I used to think this verse meant that former murderers, prostitutes, drug dealers, thieves and criminals would probably love God a lot more than I could because they sinned so much more than I had and so they’d love God more because they were forgiven so much more than I needed to be forgiven.

YIKES.

It turns out that I was EXTREMELY prideful. I didn’t just have a “plank” in my eye. I had a whole national park forest of trees in my spiritual eyes – and I didn’t see it at all. My heart completely deceived me. Pride is one of the most heinous sins in God’s eyes. It ranks right up there with all the other awful ones I mentioned above. In fact, Jesus had a lot more condemnation for the Pharisees who thought they were so “righteous” and “better” than everyone else than He had for the adulterers, murderers, thieves and tax collectors.

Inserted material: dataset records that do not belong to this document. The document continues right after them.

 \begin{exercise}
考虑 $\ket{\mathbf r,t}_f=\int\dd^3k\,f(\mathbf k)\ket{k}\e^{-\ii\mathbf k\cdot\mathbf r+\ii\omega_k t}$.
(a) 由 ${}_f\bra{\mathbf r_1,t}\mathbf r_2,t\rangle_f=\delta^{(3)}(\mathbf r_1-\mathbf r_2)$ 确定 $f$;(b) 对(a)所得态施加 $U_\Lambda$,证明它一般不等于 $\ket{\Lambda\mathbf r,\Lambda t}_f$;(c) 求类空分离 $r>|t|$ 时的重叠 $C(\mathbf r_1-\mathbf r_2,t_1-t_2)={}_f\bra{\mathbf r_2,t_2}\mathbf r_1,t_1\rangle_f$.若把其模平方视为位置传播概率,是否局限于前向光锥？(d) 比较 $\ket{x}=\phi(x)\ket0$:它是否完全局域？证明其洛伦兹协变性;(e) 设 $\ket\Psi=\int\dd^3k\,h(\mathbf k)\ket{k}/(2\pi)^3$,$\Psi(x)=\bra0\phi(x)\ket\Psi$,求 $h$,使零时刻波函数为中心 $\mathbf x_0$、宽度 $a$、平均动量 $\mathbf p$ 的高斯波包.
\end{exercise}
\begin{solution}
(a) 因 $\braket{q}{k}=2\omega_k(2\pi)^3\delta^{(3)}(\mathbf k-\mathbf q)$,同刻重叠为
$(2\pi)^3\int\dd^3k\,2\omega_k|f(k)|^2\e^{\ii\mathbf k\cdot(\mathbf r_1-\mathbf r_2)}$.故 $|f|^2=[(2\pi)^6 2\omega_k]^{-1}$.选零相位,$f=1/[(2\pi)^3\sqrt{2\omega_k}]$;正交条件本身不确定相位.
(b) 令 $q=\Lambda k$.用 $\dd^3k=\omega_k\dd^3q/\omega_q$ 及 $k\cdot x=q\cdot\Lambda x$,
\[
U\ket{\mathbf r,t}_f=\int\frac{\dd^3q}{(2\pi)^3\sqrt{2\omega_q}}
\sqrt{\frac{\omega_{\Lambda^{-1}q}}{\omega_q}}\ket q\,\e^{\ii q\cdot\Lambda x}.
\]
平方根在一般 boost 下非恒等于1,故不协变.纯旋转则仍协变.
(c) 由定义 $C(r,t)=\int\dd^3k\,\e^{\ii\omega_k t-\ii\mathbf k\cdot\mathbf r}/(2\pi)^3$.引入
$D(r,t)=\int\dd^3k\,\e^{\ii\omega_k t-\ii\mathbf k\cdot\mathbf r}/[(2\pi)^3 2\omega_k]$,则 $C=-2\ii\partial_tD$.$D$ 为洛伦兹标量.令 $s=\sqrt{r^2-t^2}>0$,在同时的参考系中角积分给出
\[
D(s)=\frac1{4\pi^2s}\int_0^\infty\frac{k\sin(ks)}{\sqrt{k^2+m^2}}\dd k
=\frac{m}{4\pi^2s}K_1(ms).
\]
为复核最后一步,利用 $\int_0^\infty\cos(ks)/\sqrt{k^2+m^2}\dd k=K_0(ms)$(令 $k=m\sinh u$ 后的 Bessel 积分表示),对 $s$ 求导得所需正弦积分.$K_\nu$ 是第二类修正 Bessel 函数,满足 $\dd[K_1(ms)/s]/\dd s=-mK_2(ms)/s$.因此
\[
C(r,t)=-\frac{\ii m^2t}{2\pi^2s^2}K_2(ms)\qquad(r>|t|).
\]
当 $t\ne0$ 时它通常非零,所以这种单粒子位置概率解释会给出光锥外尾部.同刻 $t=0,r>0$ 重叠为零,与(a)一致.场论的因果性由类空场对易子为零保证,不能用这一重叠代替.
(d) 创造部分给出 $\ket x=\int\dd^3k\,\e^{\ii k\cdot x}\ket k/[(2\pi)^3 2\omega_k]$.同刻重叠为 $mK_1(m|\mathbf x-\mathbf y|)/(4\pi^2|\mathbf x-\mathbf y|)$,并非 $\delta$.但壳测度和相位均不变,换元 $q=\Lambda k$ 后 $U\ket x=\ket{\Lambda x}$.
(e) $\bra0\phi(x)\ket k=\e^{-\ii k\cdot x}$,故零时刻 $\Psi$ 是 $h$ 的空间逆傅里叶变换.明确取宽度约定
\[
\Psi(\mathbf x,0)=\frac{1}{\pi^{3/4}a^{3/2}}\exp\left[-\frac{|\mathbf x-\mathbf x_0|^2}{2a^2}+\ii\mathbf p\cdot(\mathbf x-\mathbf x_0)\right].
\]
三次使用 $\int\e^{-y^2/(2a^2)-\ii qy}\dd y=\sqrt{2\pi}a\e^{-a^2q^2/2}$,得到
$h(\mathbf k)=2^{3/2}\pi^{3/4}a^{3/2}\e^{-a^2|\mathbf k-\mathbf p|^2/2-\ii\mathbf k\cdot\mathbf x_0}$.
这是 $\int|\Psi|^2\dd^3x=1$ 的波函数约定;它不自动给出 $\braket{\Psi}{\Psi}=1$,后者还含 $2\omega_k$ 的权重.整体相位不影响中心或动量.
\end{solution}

WHAT DOES PRIDE HAVE TO DO WITH FORGIVENESS?

A LOT! The reason I had such a hard time forgiving was that I didn’t have a clear picture of how sinful I was and how far removed I was from God’s holy perfection. When I truly realized how filthy, sinful and deceitful my own heart was – I was greatly humbled.- THANK GOD!!!! Without humility, I can’t forgive. As long as I cling to pride, forgiveness is not possible.

When I could actually see that my trying to control things was a form of idolatry – putting myself in place of God, acting like I was God, like I had control over my life and other people’s lives as if I were sovereign instead of God… that was some UGLY STUFF! And I saw that I had sometimes put my husband in my heart as an idol, or marriage, or having all As, having a nice house, and having nice stuff, and health and jobs and children and all kinds of things other than God at various times.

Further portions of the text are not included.